WORK REQUIRED: Write the listing out again word for word, excluding any pictures.

PROVIDED DATA:
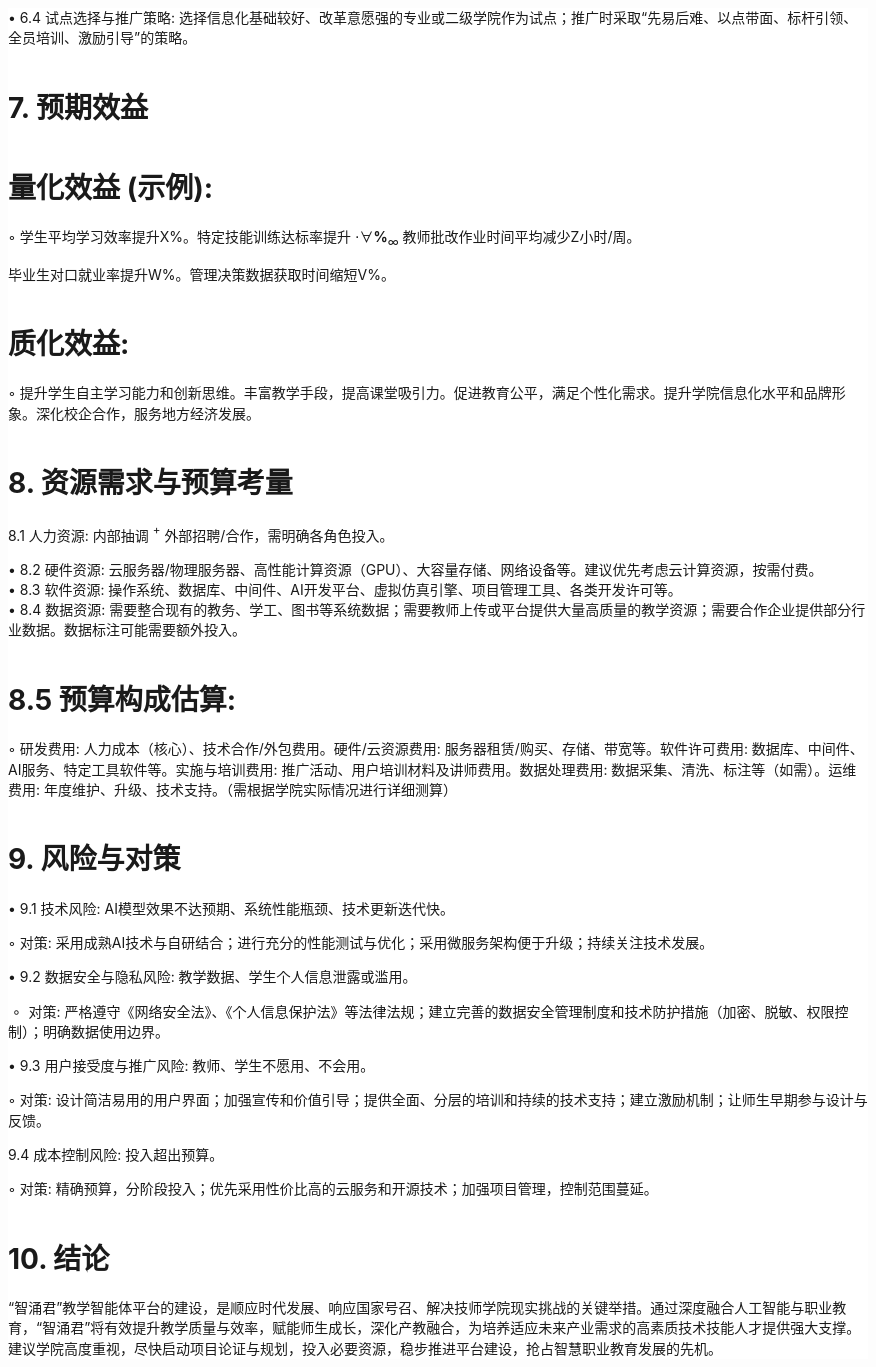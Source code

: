 • 6.4 试点选择与推广策略: 选择信息化基础较好、改革意愿强的专业或二级学院作为试点；推广时采取“先易后难、以点带面、标杆引领、全员培训、激励引导”的策略。

# 7. 预期效益

# 量化效益 (示例):

◦ 学生平均学习效率提升X%。特定技能训练达标率提升 $\cdot \forall \boldsymbol { \% } _ { \infty }$ 教师批改作业时间平均减少Z小时/周。

毕业生对口就业率提升W%。管理决策数据获取时间缩短V%。

# 质化效益:

◦ 提升学生自主学习能力和创新思维。丰富教学手段，提高课堂吸引力。促进教育公平，满足个性化需求。提升学院信息化水平和品牌形象。深化校企合作，服务地方经济发展。

# 8. 资源需求与预算考量

8.1 人力资源: 内部抽调 $^ +$ 外部招聘/合作，需明确各角色投入。

• 8.2 硬件资源: 云服务器/物理服务器、高性能计算资源（GPU）、大容量存储、网络设备等。建议优先考虑云计算资源，按需付费。  
• 8.3 软件资源: 操作系统、数据库、中间件、AI开发平台、虚拟仿真引擎、项目管理工具、各类开发许可等。  
• 8.4 数据资源: 需要整合现有的教务、学工、图书等系统数据；需要教师上传或平台提供大量高质量的教学资源；需要合作企业提供部分行业数据。数据标注可能需要额外投入。

# 8.5 预算构成估算:

◦ 研发费用: 人力成本（核心）、技术合作/外包费用。硬件/云资源费用: 服务器租赁/购买、存储、带宽等。软件许可费用: 数据库、中间件、AI服务、特定工具软件等。实施与培训费用: 推广活动、用户培训材料及讲师费用。数据处理费用: 数据采集、清洗、标注等（如需）。运维费用: 年度维护、升级、技术支持。（需根据学院实际情况进行详细测算）

# 9. 风险与对策

• 9.1 技术风险: AI模型效果不达预期、系统性能瓶颈、技术更新迭代快。

◦ 对策: 采用成熟AI技术与自研结合；进行充分的性能测试与优化；采用微服务架构便于升级；持续关注技术发展。

• 9.2 数据安全与隐私风险: 教学数据、学生个人信息泄露或滥用。

$\mathrm { ~ \circ ~ }$ 对策: 严格遵守《网络安全法》、《个人信息保护法》等法律法规；建立完善的数据安全管理制度和技术防护措施（加密、脱敏、权限控制）；明确数据使用边界。

• 9.3 用户接受度与推广风险: 教师、学生不愿用、不会用。

◦ 对策: 设计简洁易用的用户界面；加强宣传和价值引导；提供全面、分层的培训和持续的技术支持；建立激励机制；让师生早期参与设计与反馈。

9.4 成本控制风险: 投入超出预算。

◦ 对策: 精确预算，分阶段投入；优先采用性价比高的云服务和开源技术；加强项目管理，控制范围蔓延。

# 10. 结论

“智涌君”教学智能体平台的建设，是顺应时代发展、响应国家号召、解决技师学院现实挑战的关键举措。通过深度融合人工智能与职业教育，“智涌君”将有效提升教学质量与效率，赋能师生成长，深化产教融合，为培养适应未来产业需求的高素质技术技能人才提供强大支撑。建议学院高度重视，尽快启动项目论证与规划，投入必要资源，稳步推进平台建设，抢占智慧职业教育发展的先机。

EXERCISE ANSWER:
Source code

: • 6.4 试点选择与推广策略: 选择信息化基础较好、改革意愿强的专业或二级学院作为试点；推广时采取“先易后难、以点带面、标杆引领、全员培训、激励引导”的策略。

# 7. 预期效益

# 量化效益 (示例):

◦ 学生平均学习效率提升X%。特定技能训练达标率提升 $\cdot \forall \boldsymbol { \% } _ { \infty }$ 教师批改作业时间平均减少Z小时/周。

毕业生对口就业率提升W%。管理决策数据获取时间缩短V%。

# 质化效益:

◦ 提升学生自主学习能力和创新思维。丰富教学手段，提高课堂吸引力。促进教育公平，满足个性化需求。提升学院信息化水平和品牌形象。深化校企合作，服务地方经济发展。

# 8. 资源需求与预算考量

8.1 人力资源: 内部抽调 $^ +$ 外部招聘/合作，需明确各角色投入。

• 8.2 硬件资源: 云服务器/物理服务器、高性能计算资源（GPU）、大容量存储、网络设备等。建议优先考虑云计算资源，按需付费。  
• 8.3 软件资源: 操作系统、数据库、中间件、AI开发平台、虚拟仿真引擎、项目管理工具、各类开发许可等。  
• 8.4 数据资源: 需要整合现有的教务、学工、图书等系统数据；需要教师上传或平台提供大量高质量的教学资源；需要合作企业提供部分行业数据。数据标注可能需要额外投入。

# 8.5 预算构成估算:

◦ 研发费用: 人力成本（核心）、技术合作/外包费用。硬件/云资源费用: 服务器租赁/购买、存储、带宽等。软件许可费用: 数据库、中间件、AI服务、特定工具软件等。实施与培训费用: 推广活动、用户培训材料及讲师费用。数据处理费用: 数据采集、清洗、标注等（如需）。运维费用: 年度维护、升级、技术支持。（需根据学院实际情况进行详细测算）

# 9. 风险与对策

• 9.1 技术风险: AI模型效果不达预期、系统性能瓶颈、技术更新迭代快。

◦ 对策: 采用成熟AI技术与自研结合；进行充分的性能测试与优化；采用微服务架构便于升级；持续关注技术发展。

• 9.2 数据安全与隐私风险: 教学数据、学生个人信息泄露或滥用。

$\mathrm { ~ \circ ~ }$ 对策: 严格遵守《网络安全法》、《个人信息保护法》等法律法规；建立完善的数据安全管理制度和技术防护措施（加密、脱敏、权限控制）；明确数据使用边界。

• 9.3 用户接受度与推广风险: 教师、学生不愿用、不会用。

◦ 对策: 设计简洁易用的用户界面；加强宣传和价值引导；提供全面、分层的培训和持续的技术支持；建立激励机制；让师生早期参与设计与反馈。

9.4 成本控制风险: 投入超出预算。

◦ 对策: 精确预算，分阶段投入；优先采用性价比高的云服务和开源技术；加强项目管理，控制范围蔓延。

# 10. 结论

“智涌君”教学智能体平台的建设，是顺应时代发展、响应国家号召、解决技师学院现实挑战的关键举措。通过深度融合人工智能与职业教育，“智涌君”将有效提升教学质量与效率，赋能师生成长，深化产教融合，为培养适应未来产业需求的高素质技术技能人才提供强大支撑。建议学院高度重视，尽快启动项目论证与规划，投入必要资源，稳步推进平台建设，抢占智慧职业教育发展的先机。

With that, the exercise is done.